WORK TO BE COMPLETED:
The answer should consist of each line below that contains the word "policy".

INPUT RECORDS:
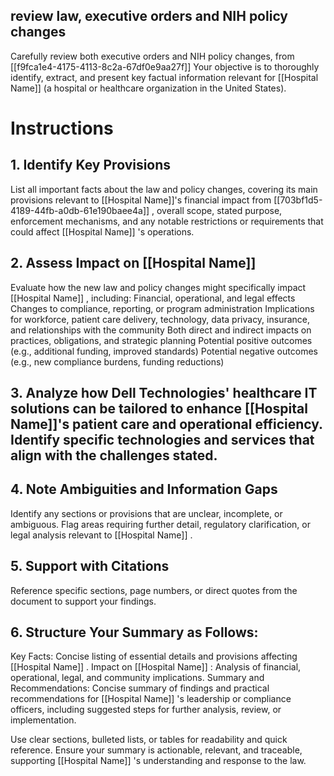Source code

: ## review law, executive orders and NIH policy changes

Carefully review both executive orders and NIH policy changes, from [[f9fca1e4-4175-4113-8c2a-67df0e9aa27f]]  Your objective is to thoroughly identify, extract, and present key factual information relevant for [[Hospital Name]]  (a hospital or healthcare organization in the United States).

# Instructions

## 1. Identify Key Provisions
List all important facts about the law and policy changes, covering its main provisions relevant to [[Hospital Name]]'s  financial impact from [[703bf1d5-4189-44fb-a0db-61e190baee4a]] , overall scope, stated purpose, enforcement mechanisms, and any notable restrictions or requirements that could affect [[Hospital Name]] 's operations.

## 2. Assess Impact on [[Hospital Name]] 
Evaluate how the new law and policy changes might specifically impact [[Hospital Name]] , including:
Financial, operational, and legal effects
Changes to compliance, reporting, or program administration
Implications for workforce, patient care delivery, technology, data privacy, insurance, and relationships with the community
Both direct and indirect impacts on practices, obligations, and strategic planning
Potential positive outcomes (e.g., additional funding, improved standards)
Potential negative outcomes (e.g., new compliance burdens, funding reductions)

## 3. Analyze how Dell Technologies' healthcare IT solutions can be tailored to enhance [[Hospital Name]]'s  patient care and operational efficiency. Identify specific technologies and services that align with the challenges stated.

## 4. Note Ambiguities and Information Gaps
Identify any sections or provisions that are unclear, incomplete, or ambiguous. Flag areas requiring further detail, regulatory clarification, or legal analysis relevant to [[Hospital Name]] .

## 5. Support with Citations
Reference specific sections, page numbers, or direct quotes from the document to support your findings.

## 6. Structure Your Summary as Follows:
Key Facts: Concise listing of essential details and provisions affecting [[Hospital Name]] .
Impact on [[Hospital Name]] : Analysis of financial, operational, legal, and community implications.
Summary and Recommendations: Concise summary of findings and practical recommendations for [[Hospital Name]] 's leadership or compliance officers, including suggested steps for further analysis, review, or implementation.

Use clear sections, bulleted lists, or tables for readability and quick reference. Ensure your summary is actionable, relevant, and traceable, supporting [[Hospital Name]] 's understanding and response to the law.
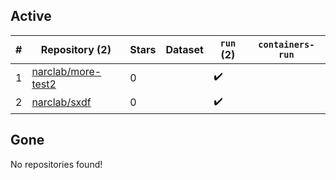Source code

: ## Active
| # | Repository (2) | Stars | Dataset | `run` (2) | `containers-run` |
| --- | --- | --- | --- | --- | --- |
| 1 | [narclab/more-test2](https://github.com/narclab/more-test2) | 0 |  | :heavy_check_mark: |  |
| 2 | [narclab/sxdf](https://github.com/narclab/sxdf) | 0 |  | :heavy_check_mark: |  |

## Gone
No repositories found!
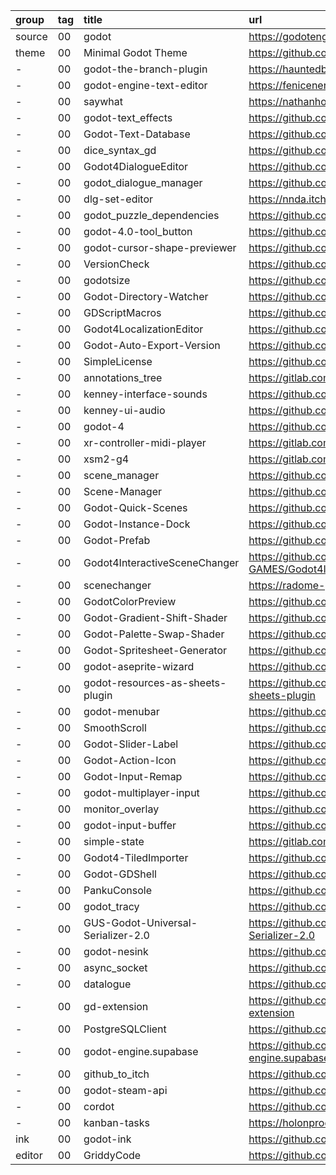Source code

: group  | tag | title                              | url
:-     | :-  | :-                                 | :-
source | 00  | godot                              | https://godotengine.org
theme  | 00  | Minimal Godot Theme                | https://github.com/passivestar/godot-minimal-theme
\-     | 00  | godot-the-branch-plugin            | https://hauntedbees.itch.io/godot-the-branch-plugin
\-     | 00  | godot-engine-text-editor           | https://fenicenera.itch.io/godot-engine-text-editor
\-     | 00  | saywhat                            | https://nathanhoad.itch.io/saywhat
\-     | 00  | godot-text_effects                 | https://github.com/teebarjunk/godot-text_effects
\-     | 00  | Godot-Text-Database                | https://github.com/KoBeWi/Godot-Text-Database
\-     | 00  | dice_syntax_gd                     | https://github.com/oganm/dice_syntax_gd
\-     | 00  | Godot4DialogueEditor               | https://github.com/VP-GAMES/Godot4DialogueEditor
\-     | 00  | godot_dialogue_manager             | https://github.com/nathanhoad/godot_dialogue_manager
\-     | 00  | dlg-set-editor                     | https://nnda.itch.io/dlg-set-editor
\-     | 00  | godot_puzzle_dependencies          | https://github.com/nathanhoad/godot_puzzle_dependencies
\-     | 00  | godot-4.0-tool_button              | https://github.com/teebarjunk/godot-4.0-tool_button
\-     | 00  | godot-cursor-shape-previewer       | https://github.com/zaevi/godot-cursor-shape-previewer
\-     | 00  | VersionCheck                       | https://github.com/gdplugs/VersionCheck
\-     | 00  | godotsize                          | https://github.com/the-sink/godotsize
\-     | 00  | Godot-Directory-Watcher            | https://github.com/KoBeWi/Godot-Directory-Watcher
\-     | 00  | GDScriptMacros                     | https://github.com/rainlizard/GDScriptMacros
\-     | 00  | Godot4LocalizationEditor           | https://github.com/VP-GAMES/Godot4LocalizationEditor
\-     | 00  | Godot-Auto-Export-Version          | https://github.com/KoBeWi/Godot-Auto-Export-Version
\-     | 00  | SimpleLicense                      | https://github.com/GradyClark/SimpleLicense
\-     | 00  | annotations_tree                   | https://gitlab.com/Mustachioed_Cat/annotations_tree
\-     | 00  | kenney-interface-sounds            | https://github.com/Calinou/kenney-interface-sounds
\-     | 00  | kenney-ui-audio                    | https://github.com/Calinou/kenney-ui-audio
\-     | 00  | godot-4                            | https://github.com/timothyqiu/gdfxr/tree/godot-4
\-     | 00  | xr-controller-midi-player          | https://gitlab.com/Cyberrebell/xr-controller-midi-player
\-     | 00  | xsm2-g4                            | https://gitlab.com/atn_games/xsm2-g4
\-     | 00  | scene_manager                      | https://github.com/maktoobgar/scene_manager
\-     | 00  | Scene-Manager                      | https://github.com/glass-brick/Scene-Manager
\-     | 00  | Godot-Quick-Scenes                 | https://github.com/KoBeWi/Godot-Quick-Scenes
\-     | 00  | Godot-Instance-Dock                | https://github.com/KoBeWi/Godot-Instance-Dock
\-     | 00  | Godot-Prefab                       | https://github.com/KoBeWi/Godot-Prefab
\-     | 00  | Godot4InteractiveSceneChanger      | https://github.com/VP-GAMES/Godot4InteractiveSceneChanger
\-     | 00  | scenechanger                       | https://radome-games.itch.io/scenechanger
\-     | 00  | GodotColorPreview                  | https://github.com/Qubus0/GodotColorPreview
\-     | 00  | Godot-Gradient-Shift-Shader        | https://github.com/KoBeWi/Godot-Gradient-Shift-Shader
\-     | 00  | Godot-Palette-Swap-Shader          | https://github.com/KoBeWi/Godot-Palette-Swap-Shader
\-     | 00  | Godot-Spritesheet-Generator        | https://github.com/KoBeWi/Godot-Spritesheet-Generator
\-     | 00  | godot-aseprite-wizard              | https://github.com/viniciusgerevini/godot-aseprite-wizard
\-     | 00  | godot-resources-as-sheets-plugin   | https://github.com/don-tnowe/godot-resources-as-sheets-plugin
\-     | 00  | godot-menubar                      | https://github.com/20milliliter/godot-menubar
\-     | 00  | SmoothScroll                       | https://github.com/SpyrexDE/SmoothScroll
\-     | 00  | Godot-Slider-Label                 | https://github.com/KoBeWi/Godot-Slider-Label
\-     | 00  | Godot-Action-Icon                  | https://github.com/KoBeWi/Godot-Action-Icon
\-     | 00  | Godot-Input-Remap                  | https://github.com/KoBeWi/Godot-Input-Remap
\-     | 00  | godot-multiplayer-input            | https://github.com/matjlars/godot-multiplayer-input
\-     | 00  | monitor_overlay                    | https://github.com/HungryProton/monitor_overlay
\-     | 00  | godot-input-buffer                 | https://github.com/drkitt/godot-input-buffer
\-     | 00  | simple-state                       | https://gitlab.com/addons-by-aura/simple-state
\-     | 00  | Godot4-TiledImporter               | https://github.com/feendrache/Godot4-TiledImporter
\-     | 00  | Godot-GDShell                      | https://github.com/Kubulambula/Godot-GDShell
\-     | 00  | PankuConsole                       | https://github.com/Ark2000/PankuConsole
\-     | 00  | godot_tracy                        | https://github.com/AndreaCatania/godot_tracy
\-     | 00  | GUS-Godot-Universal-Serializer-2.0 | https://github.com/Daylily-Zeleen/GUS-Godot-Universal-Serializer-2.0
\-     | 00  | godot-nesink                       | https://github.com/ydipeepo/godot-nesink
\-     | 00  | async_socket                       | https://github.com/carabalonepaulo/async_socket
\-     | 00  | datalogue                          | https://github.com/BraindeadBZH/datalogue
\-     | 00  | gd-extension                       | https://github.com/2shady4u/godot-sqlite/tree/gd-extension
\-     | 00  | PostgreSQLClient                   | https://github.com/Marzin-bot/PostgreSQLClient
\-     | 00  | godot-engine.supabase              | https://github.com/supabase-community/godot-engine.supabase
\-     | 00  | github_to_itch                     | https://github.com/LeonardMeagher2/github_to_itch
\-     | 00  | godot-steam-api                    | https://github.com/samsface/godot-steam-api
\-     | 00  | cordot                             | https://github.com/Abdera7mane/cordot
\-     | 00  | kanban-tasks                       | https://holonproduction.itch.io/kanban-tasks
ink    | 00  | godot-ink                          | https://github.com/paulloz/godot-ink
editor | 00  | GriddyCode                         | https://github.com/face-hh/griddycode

PROBLEM SOLUTION:
: ## review law, executive orders and NIH policy changes
Carefully review both executive orders and NIH policy changes, from [[f9fca1e4-4175-4113-8c2a-67df0e9aa27f]]  Your objective is to thoroughly identify, extract, and present key factual information relevant for [[Hospital Name]]  (a hospital or healthcare organization in the United States).
List all important facts about the law and policy changes, covering its main provisions relevant to [[Hospital Name]]'s  financial impact from [[703bf1d5-4189-44fb-a0db-61e190baee4a]] , overall scope, stated purpose, enforcement mechanisms, and any notable restrictions or requirements that could affect [[Hospital Name]] 's operations.
Evaluate how the new law and policy changes might specifically impact [[Hospital Name]] , including:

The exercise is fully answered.